[Saved entries]
------------------------------------------------------------------------

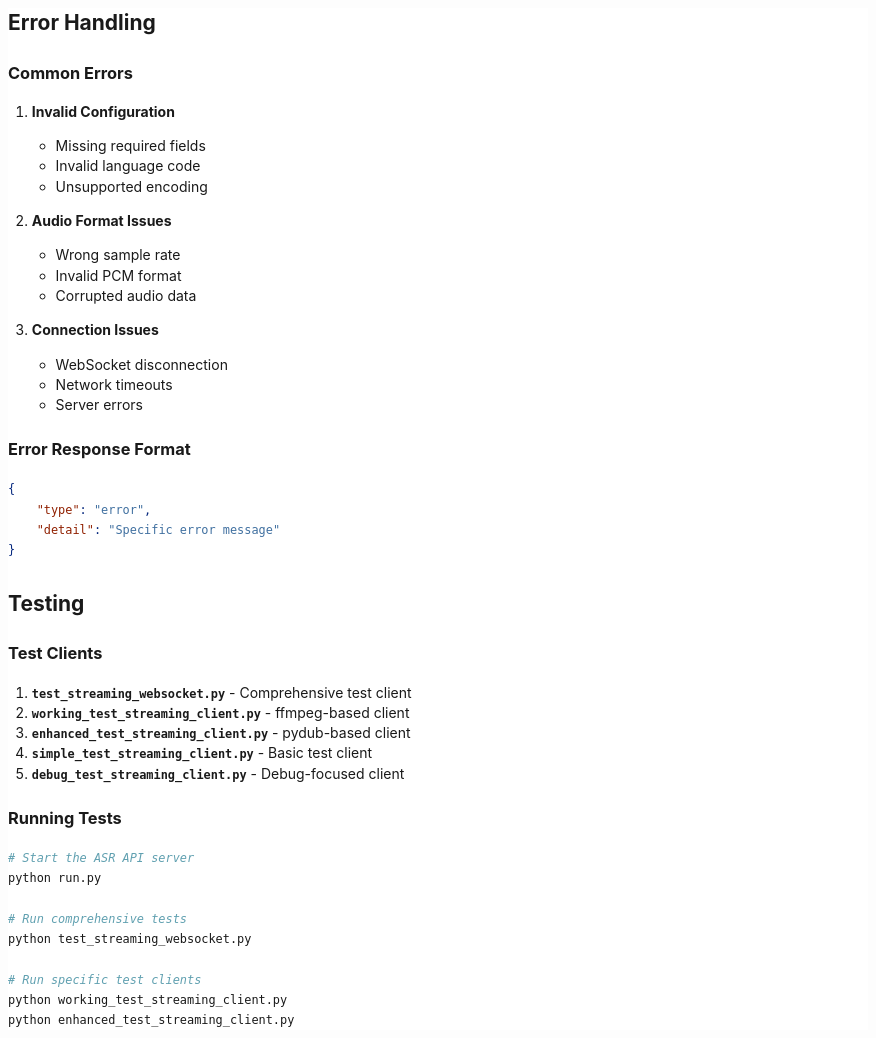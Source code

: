 ## Error Handling

### Common Errors

1. **Invalid Configuration**
   - Missing required fields
   - Invalid language code
   - Unsupported encoding

2. **Audio Format Issues**
   - Wrong sample rate
   - Invalid PCM format
   - Corrupted audio data

3. **Connection Issues**
   - WebSocket disconnection
   - Network timeouts
   - Server errors

### Error Response Format

```json
{
    "type": "error",
    "detail": "Specific error message"
}
```

## Testing

### Test Clients

1. **`test_streaming_websocket.py`** - Comprehensive test client
2. **`working_test_streaming_client.py`** - ffmpeg-based client
3. **`enhanced_test_streaming_client.py`** - pydub-based client
4. **`simple_test_streaming_client.py`** - Basic test client
5. **`debug_test_streaming_client.py`** - Debug-focused client

### Running Tests

```bash
# Start the ASR API server
python run.py

# Run comprehensive tests
python test_streaming_websocket.py

# Run specific test clients
python working_test_streaming_client.py
python enhanced_test_streaming_client.py
```
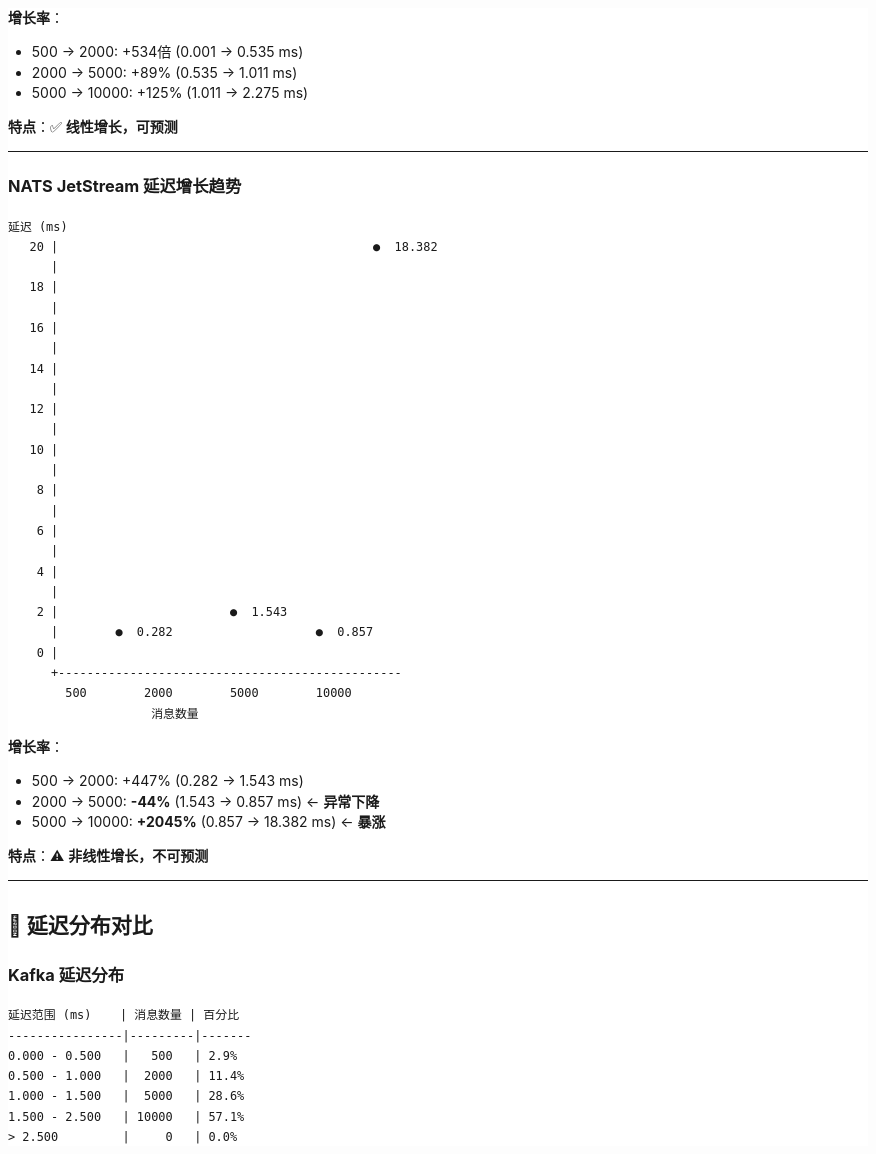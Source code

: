 **增长率**：
- 500 → 2000: +534倍 (0.001 → 0.535 ms)
- 2000 → 5000: +89% (0.535 → 1.011 ms)
- 5000 → 10000: +125% (1.011 → 2.275 ms)

**特点**：✅ **线性增长，可预测**

---

### NATS JetStream 延迟增长趋势

```
延迟 (ms)
   20 |                                            ●  18.382
      |
   18 |
      |
   16 |
      |
   14 |
      |
   12 |
      |
   10 |
      |
    8 |
      |
    6 |
      |
    4 |
      |
    2 |                        ●  1.543
      |        ●  0.282                    ●  0.857
    0 |
      +------------------------------------------------
        500        2000        5000        10000
                    消息数量
```

**增长率**：
- 500 → 2000: +447% (0.282 → 1.543 ms)
- 2000 → 5000: **-44%** (1.543 → 0.857 ms) ← **异常下降**
- 5000 → 10000: **+2045%** (0.857 → 18.382 ms) ← **暴涨**

**特点**：⚠️ **非线性增长，不可预测**

---

## 🎯 延迟分布对比

### Kafka 延迟分布

```
延迟范围 (ms)    | 消息数量 | 百分比
----------------|---------|-------
0.000 - 0.500   |   500   | 2.9%
0.500 - 1.000   |  2000   | 11.4%
1.000 - 1.500   |  5000   | 28.6%
1.500 - 2.500   | 10000   | 57.1%
> 2.500         |     0   | 0.0%
```

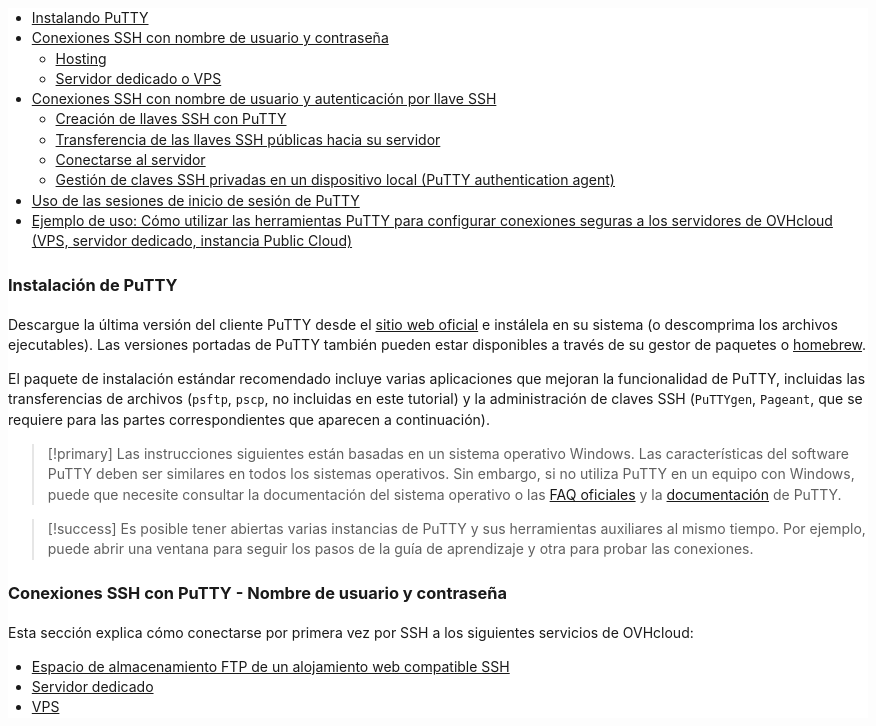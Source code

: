 - [Instalando PuTTY](#installation)
- [Conexiones SSH con nombre de usuario y contraseña](#sshconnect1)
    - [Hosting](#webhosting)
    - [Servidor dedicado o VPS](#cloudserver)
- [Conexiones SSH con nombre de usuario y autenticación por llave SSH](#sshconnect2)
    - [Creación de llaves SSH con PuTTY](#puttygen)
    - [Transferencia de las llaves SSH públicas hacia su servidor](#transferkeys)
    - [Conectarse al servidor](#puttykeys)
    - [Gestión de claves SSH privadas en un dispositivo local (PuTTY authentication agent)](#pageant)
- [Uso de las sesiones de inicio de sesión de PuTTY](#sessions)
- [Ejemplo de uso: Cómo utilizar las herramientas PuTTY para configurar conexiones seguras a los servidores de OVHcloud (VPS, servidor dedicado, instancia Public Cloud)](#example)

<a name="installation"></a>

### Instalación de PuTTY

Descargue la última versión del cliente PuTTY desde el [sitio web oficial](https://www.chiark.greenend.org.uk/~sgtatham/putty/latest.html) e instálela en su sistema (o descomprima los archivos ejecutables). Las versiones portadas de PuTTY también pueden estar disponibles a través de su gestor de paquetes o [homebrew](https://brew.sh/).

El paquete de instalación estándar recomendado incluye varias aplicaciones que mejoran la funcionalidad de PuTTY, incluidas las transferencias de archivos (`psftp`, `pscp`, no incluidas en este tutorial) y la administración de claves SSH (`PuTTYgen`, `Pageant`, que se requiere para las partes correspondientes que aparecen a continuación).

> [!primary]
> Las instrucciones siguientes están basadas en un sistema operativo Windows. Las características del software PuTTY deben ser similares en todos los sistemas operativos. Sin embargo, si no utiliza PuTTY en un equipo con Windows, puede que necesite consultar la documentación del sistema operativo o las [FAQ oficiales](https://www.chiark.greenend.org.uk/~sgtatham/putty/faq.html) y la [documentación](https://www.chiark.greenend.org.uk/~sgtatham/putty/docs.html) de PuTTY.
>

> [!success]
> Es posible tener abiertas varias instancias de PuTTY y sus herramientas auxiliares al mismo tiempo. Por ejemplo, puede abrir una ventana para seguir los pasos de la guía de aprendizaje y otra para probar las conexiones.
>

<a name="sshconnect1"></a>

### Conexiones SSH con PuTTY - Nombre de usuario y contraseña

Esta sección explica cómo conectarse por primera vez por SSH a los siguientes servicios de OVHcloud:

- [Espacio de almacenamiento FTP de un alojamiento web compatible SSH](/links/web/hosting-compare)
- [Servidor dedicado](/links/bare-metal/bare-metal)
- [VPS](/links/bare-metal/vps)

<a name="webhosting"></a>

------------------------------------------------------------------------

__Try it__:
Extract the text of all the records above verbatim, excluding pictures.

__Written answer__:
Source code

: ## Error Handling

### Common Errors

1. **Invalid Configuration**
   - Missing required fields
   - Invalid language code
   - Unsupported encoding

2. **Audio Format Issues**
   - Wrong sample rate
   - Invalid PCM format
   - Corrupted audio data

3. **Connection Issues**
   - WebSocket disconnection
   - Network timeouts
   - Server errors

### Error Response Format

```json
{
    "type": "error",
    "detail": "Specific error message"
}
```

## Testing

### Test Clients

1. **`test_streaming_websocket.py`** - Comprehensive test client
2. **`working_test_streaming_client.py`** - ffmpeg-based client
3. **`enhanced_test_streaming_client.py`** - pydub-based client
4. **`simple_test_streaming_client.py`** - Basic test client
5. **`debug_test_streaming_client.py`** - Debug-focused client

### Running Tests

```bash
# Start the ASR API server
python run.py

# Run comprehensive tests
python test_streaming_websocket.py

# Run specific test clients
python working_test_streaming_client.py
python enhanced_test_streaming_client.py
```
Source code

: **增长率**：
- 500 → 2000: +534倍 (0.001 → 0.535 ms)
- 2000 → 5000: +89% (0.535 → 1.011 ms)
- 5000 → 10000: +125% (1.011 → 2.275 ms)

**特点**：✅ **线性增长，可预测**

---

### NATS JetStream 延迟增长趋势

```
延迟 (ms)
   20 |                                            ●  18.382
      |
   18 |
      |
   16 |
      |
   14 |
      |
   12 |
      |
   10 |
      |
    8 |
      |
    6 |
      |
    4 |
      |
    2 |                        ●  1.543
      |        ●  0.282                    ●  0.857
    0 |
      +------------------------------------------------
        500        2000        5000        10000
                    消息数量
```

**增长率**：
- 500 → 2000: +447% (0.282 → 1.543 ms)
- 2000 → 5000: **-44%** (1.543 → 0.857 ms) ← **异常下降**
- 5000 → 10000: **+2045%** (0.857 → 18.382 ms) ← **暴涨**

**特点**：⚠️ **非线性增长，不可预测**

---

## 🎯 延迟分布对比

### Kafka 延迟分布

```
延迟范围 (ms)    | 消息数量 | 百分比
----------------|---------|-------
0.000 - 0.500   |   500   | 2.9%
0.500 - 1.000   |  2000   | 11.4%
1.000 - 1.500   |  5000   | 28.6%
1.500 - 2.500   | 10000   | 57.1%
> 2.500         |     0   | 0.0%
```

Source code

: - [Instalando PuTTY](#installation)
- [Conexiones SSH con nombre de usuario y contraseña](#sshconnect1)
    - [Hosting](#webhosting)
    - [Servidor dedicado o VPS](#cloudserver)
- [Conexiones SSH con nombre de usuario y autenticación por llave SSH](#sshconnect2)
    - [Creación de llaves SSH con PuTTY](#puttygen)
    - [Transferencia de las llaves SSH públicas hacia su servidor](#transferkeys)
    - [Conectarse al servidor](#puttykeys)
    - [Gestión de claves SSH privadas en un dispositivo local (PuTTY authentication agent)](#pageant)
- [Uso de las sesiones de inicio de sesión de PuTTY](#sessions)
- [Ejemplo de uso: Cómo utilizar las herramientas PuTTY para configurar conexiones seguras a los servidores de OVHcloud (VPS, servidor dedicado, instancia Public Cloud)](#example)

<a name="installation"></a>

### Instalación de PuTTY

Descargue la última versión del cliente PuTTY desde el [sitio web oficial](https://www.chiark.greenend.org.uk/~sgtatham/putty/latest.html) e instálela en su sistema (o descomprima los archivos ejecutables). Las versiones portadas de PuTTY también pueden estar disponibles a través de su gestor de paquetes o [homebrew](https://brew.sh/).

El paquete de instalación estándar recomendado incluye varias aplicaciones que mejoran la funcionalidad de PuTTY, incluidas las transferencias de archivos (`psftp`, `pscp`, no incluidas en este tutorial) y la administración de claves SSH (`PuTTYgen`, `Pageant`, que se requiere para las partes correspondientes que aparecen a continuación).

> [!primary]
> Las instrucciones siguientes están basadas en un sistema operativo Windows. Las características del software PuTTY deben ser similares en todos los sistemas operativos. Sin embargo, si no utiliza PuTTY en un equipo con Windows, puede que necesite consultar la documentación del sistema operativo o las [FAQ oficiales](https://www.chiark.greenend.org.uk/~sgtatham/putty/faq.html) y la [documentación](https://www.chiark.greenend.org.uk/~sgtatham/putty/docs.html) de PuTTY.
>

> [!success]
> Es posible tener abiertas varias instancias de PuTTY y sus herramientas auxiliares al mismo tiempo. Por ejemplo, puede abrir una ventana para seguir los pasos de la guía de aprendizaje y otra para probar las conexiones.
>

<a name="sshconnect1"></a>

### Conexiones SSH con PuTTY - Nombre de usuario y contraseña

Esta sección explica cómo conectarse por primera vez por SSH a los siguientes servicios de OVHcloud:

- [Espacio de almacenamiento FTP de un alojamiento web compatible SSH](/links/web/hosting-compare)
- [Servidor dedicado](/links/bare-metal/bare-metal)
- [VPS](/links/bare-metal/vps)

<a name="webhosting"></a>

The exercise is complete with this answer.